Delayed plan will see new media levy to replace TV licence

Local and national print media could also be eligible to draw from the new levy but Government sources say speculation Revenue will collect it is 'premature'
Delayed plan will see new media levy to replace TV licence

It has been confirmed that the existing TV licence will be replaced by a wider media levy, which will also seek to direct funding to protect local and national print media. File picture: Andy Gibson

A major battle within Government as to how public interest media is to be funded has led to a significant delay in new plans being approved.

It has been confirmed that the existing TV licence will be replaced by a wider media levy, which will also seek to direct funding to protect local and national print media.

However, while no decisions have yet been taken on how much print media will receive under the levy, senior Government sources have said there is acute sensitivity to any suggestion the amount being sought from households could increase amid the current cost of living pressures.

“The discussions at the moment are about we fund it from the exchequer or through a levy. The Department of Finance is clear in its view that the levy and not exchequer funding is the preferred method,” said one senior Government source.
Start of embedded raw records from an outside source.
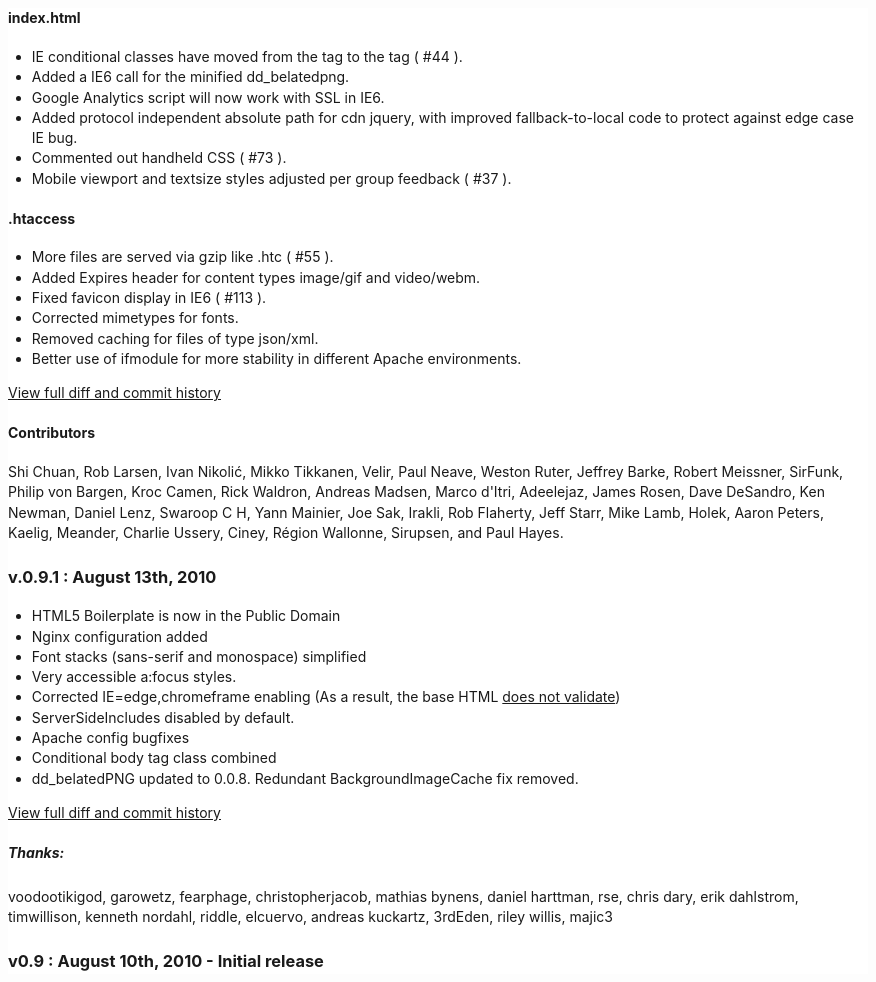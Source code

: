 #### index.html
* IE conditional classes have moved from the <body> tag to the <html> tag ( #44 ).
* Added a IE6 call for the minified dd_belatedpng.
* Google Analytics script will now work with SSL in IE6.
* Added protocol independent absolute path for cdn jquery, with improved fallback-to-local code to protect against edge case IE bug.
* Commented out handheld CSS ( #73 ).
* Mobile viewport and textsize styles adjusted per group feedback ( #37 ).

#### .htaccess
* More files are served via gzip like .htc ( #55 ).
* Added Expires header for content types image/gif and video/webm.
* Fixed favicon display in IE6 ( #113 ).
* Corrected mimetypes for fonts.
* Removed caching for files of type json/xml.
* Better use of ifmodule for more stability in different Apache environments.

[View full diff and commit history](http://github.com/paulirish/html5-boilerplate/compare/v0.9.1...v0.9.5)


#### Contributors
Shi Chuan, Rob Larsen, Ivan Nikolić, Mikko Tikkanen, Velir, Paul Neave, Weston Ruter, Jeffrey Barke, Robert Meissner, SirFunk, Philip von Bargen, Kroc Camen, Rick Waldron, Andreas Madsen, Marco d'Itri, Adeelejaz, James Rosen, Dave DeSandro, Ken Newman, Daniel Lenz, Swaroop C H, Yann Mainier, Joe Sak, Irakli, Rob Flaherty, Jeff Starr, Mike Lamb, Holek, Aaron Peters, Kaelig, Meander, Charlie Ussery, Ciney, Région Wallonne, Sirupsen, and Paul Hayes.



### v.0.9.1 : August 13th, 2010
* HTML5 Boilerplate is now in the Public Domain
* Nginx configuration added
* Font stacks (sans-serif and monospace) simplified
* Very accessible a:focus styles.
* Corrected IE=edge,chromeframe enabling (As a result, the base HTML [does not validate](http://bit.ly/cGSSgr))
* ServerSideIncludes disabled by default.
* Apache config bugfixes
* Conditional body tag class combined 
* dd_belatedPNG updated to 0.0.8. Redundant BackgroundImageCache fix removed.

[View full diff and commit history](http://github.com/paulirish/html5-boilerplate/compare/v0.9...v0.9.1)

##### Thanks:

voodootikigod, garowetz, fearphage, christopherjacob, mathias bynens, daniel harttman, rse, chris dary, erik dahlstrom, timwillison, kenneth nordahl, riddle, elcuervo, andreas kuckartz, 3rdEden, riley willis, majic3

### v0.9 : August 10th, 2010 - Initial release

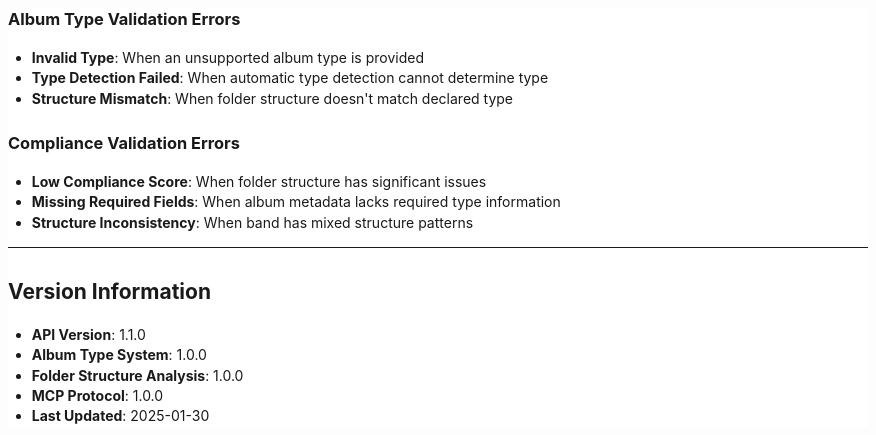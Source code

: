 ### Album Type Validation Errors

- **Invalid Type**: When an unsupported album type is provided
- **Type Detection Failed**: When automatic type detection cannot determine type
- **Structure Mismatch**: When folder structure doesn't match declared type

### Compliance Validation Errors

- **Low Compliance Score**: When folder structure has significant issues
- **Missing Required Fields**: When album metadata lacks required type information
- **Structure Inconsistency**: When band has mixed structure patterns

---

## Version Information

- **API Version**: 1.1.0
- **Album Type System**: 1.0.0
- **Folder Structure Analysis**: 1.0.0
- **MCP Protocol**: 1.0.0
- **Last Updated**: 2025-01-30 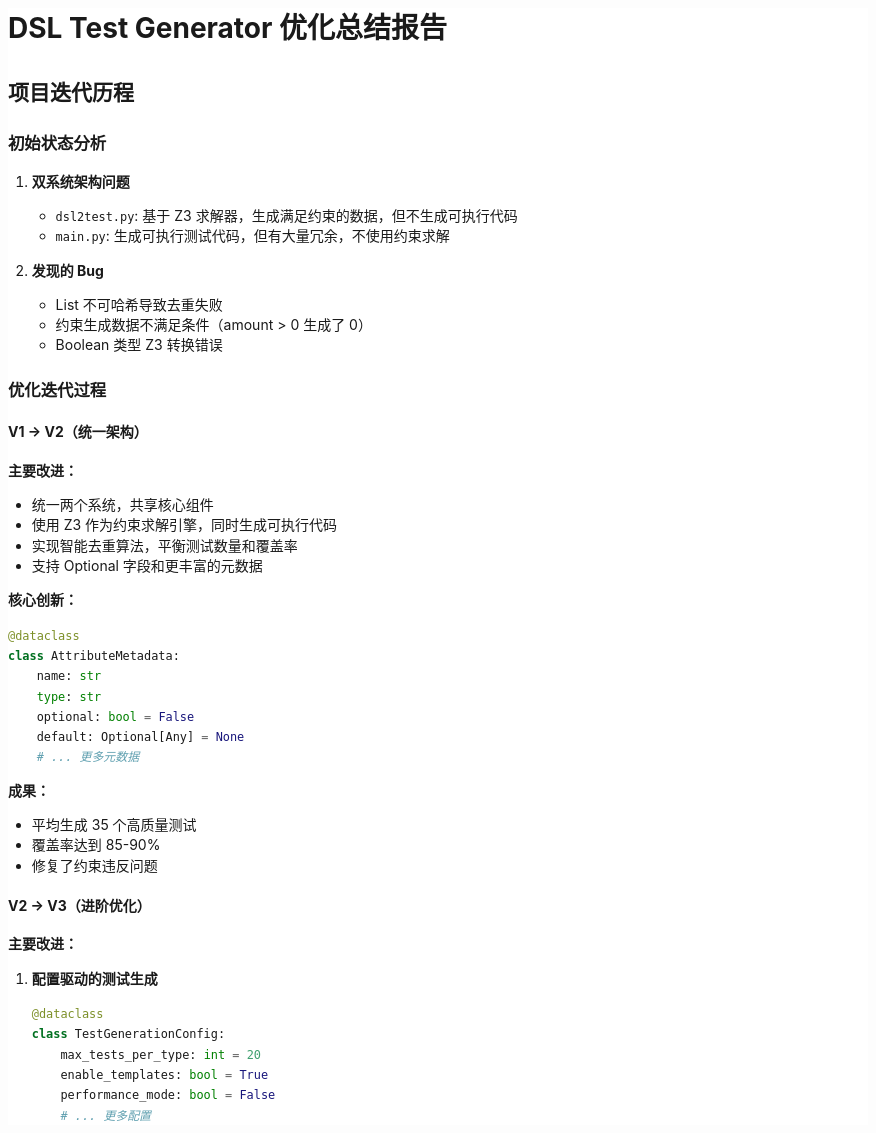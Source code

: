 # DSL Test Generator 优化总结报告

## 项目迭代历程

### 初始状态分析
1. **双系统架构问题**
   - `dsl2test.py`: 基于 Z3 求解器，生成满足约束的数据，但不生成可执行代码
   - `main.py`: 生成可执行测试代码，但有大量冗余，不使用约束求解

2. **发现的 Bug**
   - List 不可哈希导致去重失败
   - 约束生成数据不满足条件（amount > 0 生成了 0）
   - Boolean 类型 Z3 转换错误

### 优化迭代过程

#### V1 → V2（统一架构）
**主要改进：**
- 统一两个系统，共享核心组件
- 使用 Z3 作为约束求解引擎，同时生成可执行代码
- 实现智能去重算法，平衡测试数量和覆盖率
- 支持 Optional 字段和更丰富的元数据

**核心创新：**
```python
@dataclass
class AttributeMetadata:
    name: str
    type: str
    optional: bool = False
    default: Optional[Any] = None
    # ... 更多元数据
```

**成果：**
- 平均生成 35 个高质量测试
- 覆盖率达到 85-90%
- 修复了约束违反问题

#### V2 → V3（进阶优化）
**主要改进：**
1. **配置驱动的测试生成**
   ```python
   @dataclass
   class TestGenerationConfig:
       max_tests_per_type: int = 20
       enable_templates: bool = True
       performance_mode: bool = False
       # ... 更多配置
   ```
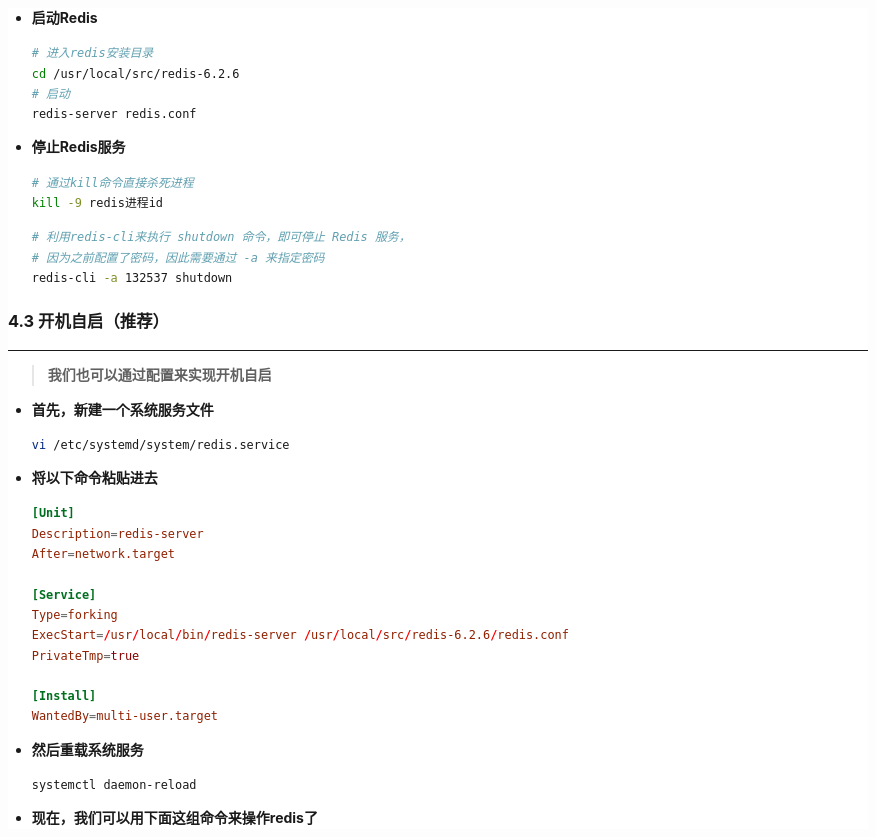 - **启动Redis**

  ```sh
  # 进入redis安装目录 
  cd /usr/local/src/redis-6.2.6
  # 启动
  redis-server redis.conf
  ```

- **停止Redis服务**

  ```sh
  # 通过kill命令直接杀死进程
  kill -9 redis进程id
  ```

  ```sh
  # 利用redis-cli来执行 shutdown 命令，即可停止 Redis 服务，
  # 因为之前配置了密码，因此需要通过 -a 来指定密码
  redis-cli -a 132537 shutdown
  ```

  

### 4.3	开机自启（推荐）

---

> **我们也可以通过配置来实现开机自启**

- **首先，新建一个系统服务文件**

  ```sh
  vi /etc/systemd/system/redis.service
  ```

- **将以下命令粘贴进去**

  ```conf
  [Unit]
  Description=redis-server
  After=network.target
  
  [Service]
  Type=forking
  ExecStart=/usr/local/bin/redis-server /usr/local/src/redis-6.2.6/redis.conf
  PrivateTmp=true
  
  [Install]
  WantedBy=multi-user.target
  ```

- **然后重载系统服务**

  ```sh
  systemctl daemon-reload
  ```

- **现在，我们可以用下面这组命令来操作redis了**
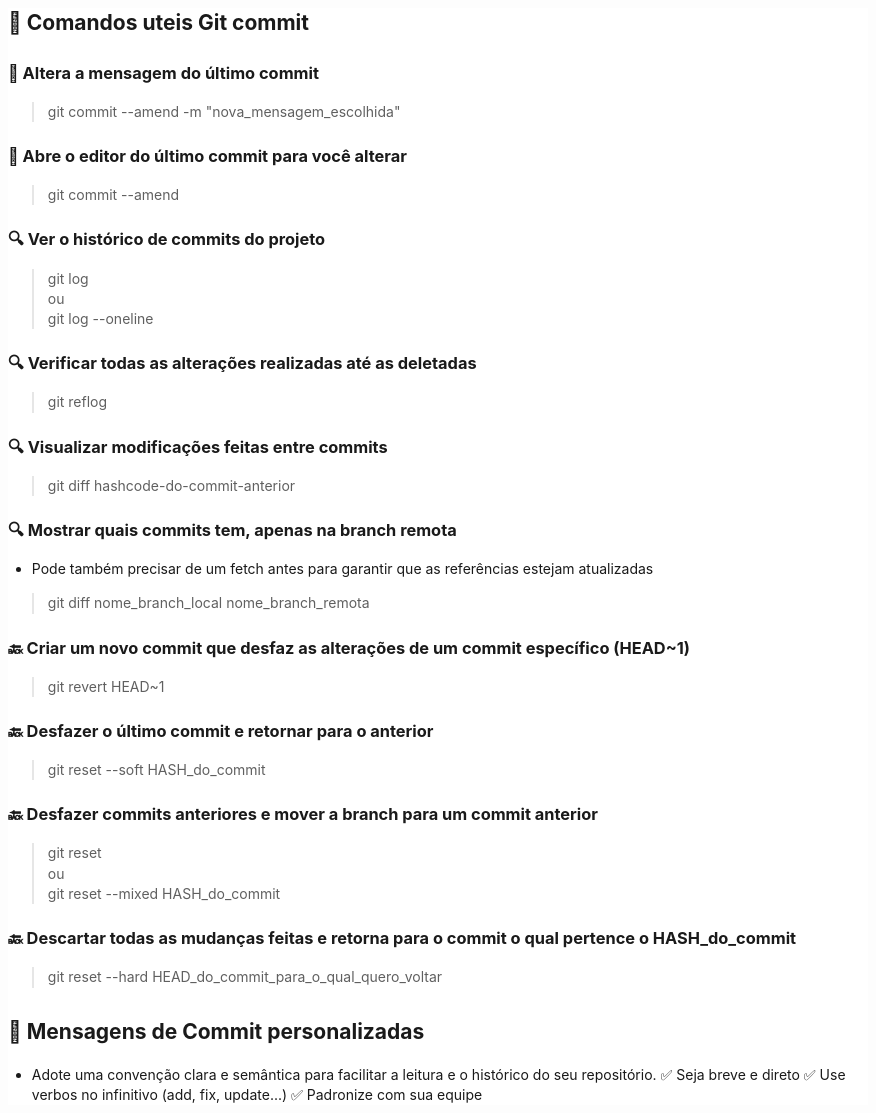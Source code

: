 ## 💾 Comandos uteis Git commit

### 🔄 Altera a mensagem do último commit
> git commit --amend -m "nova_mensagem_escolhida"

### 📖 Abre o editor do último commit para você alterar
> git commit --amend

### 🔍 Ver o histórico de commits do projeto
> git log  
ou  
> git log --oneline

### 🔍 Verificar todas as alterações realizadas até as deletadas
> git reflog

### 🔍 Visualizar modificações feitas entre commits
> git diff hashcode-do-commit-anterior

### 🔍 Mostrar quais commits tem, apenas na branch remota
- Pode também precisar de um fetch antes para garantir que as referências estejam atualizadas
> git diff nome_branch_local nome_branch_remota

### 🔙 Criar um novo commit que desfaz as alterações de um commit específico (HEAD~1)
> git revert HEAD~1

### 🔙 Desfazer o último commit e retornar para o anterior
> git reset --soft HASH_do_commit

### 🔙 Desfazer commits anteriores e mover a branch para um commit anterior
> git reset  
ou  
> git reset --mixed HASH_do_commit

### 🔙 Descartar todas as mudanças feitas e retorna para o commit o qual pertence o HASH_do_commit
> git reset --hard HEAD_do_commit_para_o_qual_quero_voltar

## 🎯 Mensagens de Commit personalizadas
- Adote uma convenção clara e semântica para facilitar a leitura e o histórico do seu repositório.
✅ Seja breve e direto
✅ Use verbos no infinitivo (add, fix, update...)
✅ Padronize com sua equipe
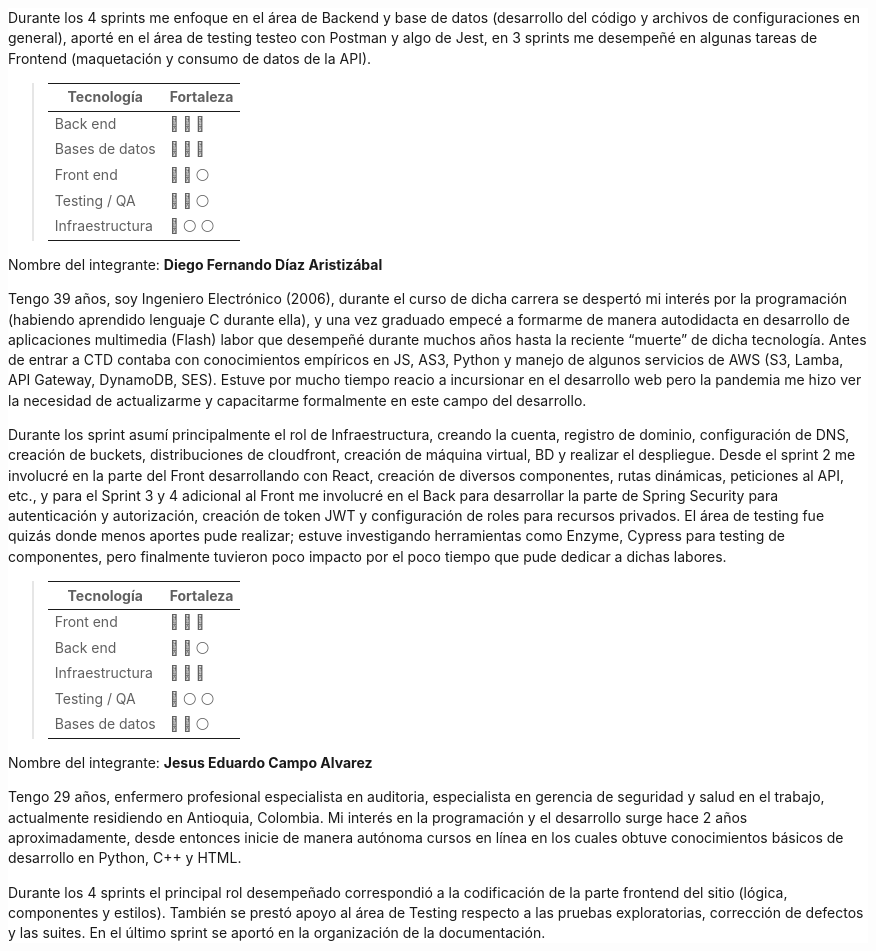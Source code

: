 Durante los 4 sprints me enfoque en el área de Backend y base de datos (desarrollo del código y archivos de configuraciones en general), aporté en el área de testing testeo con Postman y algo de Jest, en 3 sprints me desempeñé en algunas tareas de Frontend (maquetación y consumo de datos de la API).

> | Tecnología | Fortaleza |
> |------------|-----------|
> | Back end  | :large_blue_circle: :large_blue_circle: :large_blue_circle: |
> | Bases de datos | :large_blue_circle: :large_blue_circle: :large_blue_circle: |
> | Front end | :large_blue_circle: :large_blue_circle: :white_circle: |
> | Testing / QA | :large_blue_circle: :large_blue_circle: :white_circle: |
> | Infraestructura | :large_blue_circle: :white_circle: :white_circle: |
>

Nombre del integrante: **Diego Fernando Díaz Aristizábal**

Tengo 39 años, soy Ingeniero Electrónico (2006),  durante el curso de dicha carrera se despertó mi interés por la programación (habiendo aprendido lenguaje C durante ella), y una vez graduado empecé a formarme de manera autodidacta en desarrollo de aplicaciones multimedia (Flash) labor que desempeñé durante muchos años hasta la reciente “muerte” de dicha tecnología. Antes de entrar a CTD contaba con conocimientos empíricos en JS, AS3, Python y manejo de algunos servicios de AWS (S3, Lamba, API Gateway, DynamoDB, SES). Estuve por mucho tiempo reacio a incursionar en el desarrollo web pero la pandemia me hizo ver la necesidad de actualizarme y capacitarme formalmente en este campo del desarrollo.

Durante los sprint asumí principalmente el rol de Infraestructura, creando la cuenta, registro de dominio, configuración de DNS, creación de buckets, distribuciones de cloudfront, creación de máquina virtual, BD y realizar el despliegue. Desde el sprint 2 me involucré en la parte del Front desarrollando con React, creación de diversos componentes, rutas dinámicas, peticiones al API, etc., y para el Sprint 3 y 4 adicional al Front me involucré en el Back para desarrollar la parte de Spring Security para autenticación y autorización, creación de token JWT y configuración de roles para recursos privados. El área de testing fue quizás donde menos aportes pude realizar; estuve investigando herramientas como Enzyme, Cypress para testing de componentes, pero finalmente tuvieron poco impacto por el poco tiempo que pude dedicar a dichas labores.

> | Tecnología | Fortaleza |
> |------------|-----------|
> | Front end | :large_blue_circle: :large_blue_circle: :large_blue_circle: |
> | Back end | :large_blue_circle: :large_blue_circle: :white_circle: |
> | Infraestructura | :large_blue_circle: :large_blue_circle: :large_blue_circle: |
> | Testing / QA | :large_blue_circle: :white_circle: :white_circle: |
> | Bases de datos | :large_blue_circle: :large_blue_circle:  :white_circle: |
>

Nombre del integrante: **Jesus Eduardo Campo Alvarez**

Tengo 29 años, enfermero profesional especialista en auditoria, especialista en gerencia de seguridad y salud en el trabajo, actualmente residiendo en Antioquia, Colombia. Mi interés en la programación y el desarrollo surge hace 2 años aproximadamente, desde entonces inicie de manera autónoma cursos en línea en los cuales obtuve conocimientos básicos de desarrollo en Python, C++ y HTML.

Durante los 4 sprints el principal rol desempeñado correspondió a la codificación de la parte frontend del sitio (lógica, componentes y estilos). También se prestó apoyo al área de Testing respecto a las pruebas exploratorias, corrección de defectos y las suites. En el último sprint se aportó en la organización de la documentación.
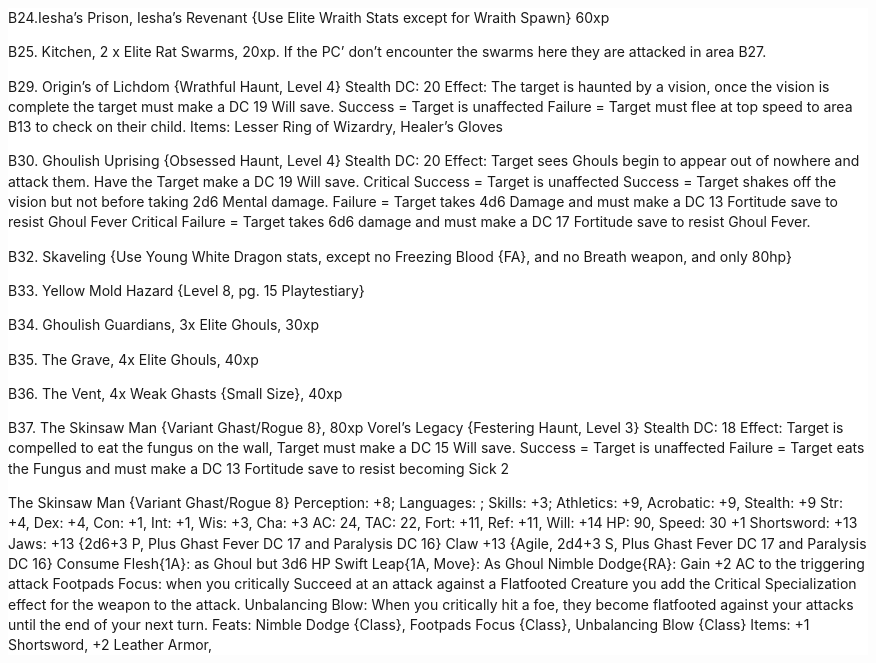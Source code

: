 B24.Iesha’s Prison, Iesha’s Revenant {Use Elite Wraith Stats except for Wraith Spawn} 60xp
 
B25. Kitchen, 2 x Elite Rat Swarms, 20xp. If the PC’ don’t encounter the swarms here they are attacked in area B27.
 
B29. Origin’s of Lichdom {Wrathful Haunt, Level 4}
      	Stealth DC: 20
Effect: The target is haunted by a vision, once the vision is complete the target must make a DC 19 Will save.
Success = Target is unaffected
Failure = Target must flee at top speed to area B13 to check on their child.
Items: Lesser Ring of Wizardry,  Healer’s Gloves
 
B30. Ghoulish Uprising {Obsessed Haunt, Level 4}
        	Stealth DC: 20
Effect: Target sees Ghouls begin to appear out of nowhere and attack them. Have the Target make a DC 19 Will save.
Critical Success = Target is unaffected
Success = Target shakes off the vision but not before taking 2d6 Mental damage.
Failure = Target takes 4d6 Damage and must make a DC 13 Fortitude save to resist Ghoul Fever
Critical Failure = Target takes 6d6 damage and must make a DC 17 Fortitude save to resist Ghoul Fever.
 
 
 
 
B32. Skaveling {Use Young White Dragon stats, except no Freezing Blood {FA}, and no Breath weapon, and only 80hp}
 
B33. Yellow Mold Hazard {Level 8, pg. 15 Playtestiary}
 
B34. Ghoulish Guardians, 3x Elite Ghouls, 30xp
 
B35. The Grave, 4x Elite Ghouls, 40xp
 
B36. The Vent, 4x Weak Ghasts {Small Size}, 40xp
 
B37. The Skinsaw Man {Variant Ghast/Rogue 8}, 80xp
Vorel’s Legacy {Festering Haunt, Level 3}
      	Stealth DC: 18
Effect: Target is compelled to eat the fungus on the wall, Target must make a DC 15 Will save.
Success = Target is unaffected
Failure = Target eats the Fungus and must make a DC 13 Fortitude save to resist becoming Sick 2
 
The Skinsaw Man {Variant Ghast/Rogue 8}
Perception: +8; Languages: ;
Skills: +3; Athletics: +9, Acrobatic: +9, Stealth: +9
Str: +4, Dex: +4, Con: +1, Int: +1, Wis: +3, Cha: +3
AC: 24, TAC: 22, Fort: +11, Ref: +11, Will: +14
HP: 90, Speed: 30
+1 Shortsword: +13
Jaws: +13 {2d6+3 P, Plus Ghast Fever DC 17 and Paralysis DC 16}
Claw +13 {Agile, 2d4+3 S, Plus Ghast Fever DC 17 and Paralysis DC 16}
Consume Flesh{1A}: as Ghoul but 3d6 HP
Swift Leap{1A, Move}: As Ghoul
Nimble Dodge{RA}: Gain +2 AC to the triggering attack
Footpads Focus: when you critically Succeed at an attack against a Flatfooted Creature you add the Critical Specialization effect for the weapon to the attack.
Unbalancing Blow: When you critically hit a foe, they become flatfooted against your attacks until the end of your next turn.
Feats: Nimble Dodge {Class}, Footpads Focus {Class}, Unbalancing Blow {Class}
Items: +1 Shortsword, +2 Leather Armor,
But also, on the levy, it is patently clear there is no public appetite to increase the amount of money being sought from families when we have just introduced a package of €500m to ease the cost of living pressures."

It had been anticipated the plans would go to Cabinet before Christmas, then were expected before the end of January. Senior Government sources have told the Irish Examiner it will be “well into March” before the current wrangling is expected to conclude.

Recommendations by the Government’s own Commission on the Future of the Media that the TV licence be scrapped and replaced by exchequer funding is being strongly resisted, primarily by Finance Minister Paschal Donohoe and his officials.

Senior Government sources have said it looks likely that proposal will be rejected in the final plan.

It is felt by Mr Donohoe that the income stream raised by the TV licence, about €221m, is too significant to be forgone and he and his officials believe it is not feasible to expect the money to be made up elsewhere.

If the levy is approved as a replacement for the TV licence, and the number of bodies to draw from it increases, it could add pressure for State broadcaster RTÉ, which gets about €200m from the licence fee.

While consideration is being given to how to improve enforcement of the TV licence, which has an evasion rate of about 15% a year, a loss in revenue of about €50m, speculation the Revenue Commissioners will take on the collection of the levy has been described as “premature”.

“We are not at that stage just yet, but it is fair to say it is one of the options on the table. No one wants Revenue on their case, and it worked successfully for the local property tax,” said one source.

Arts and Media Minister Catherine Martin received the report of the Future of Media Commission, chaired by Prof Brian MacCraith, last year but there was immediate opposition from ministers to its recommendation to fund RTÉ directly from the exchequer.

NewsBrands Ireland, the umbrella group for the print media in Ireland, has called on the Government to take immediate steps to help protect independent journalism. It sought for the Government to ensure public service journalism is supported across all media.

The current funding model, which allocates funds to broadcast media only, should be open to all public service content providers, it says. It also wants to see the introduction of a digital tax, a portion of which to be allocated for training of journalists.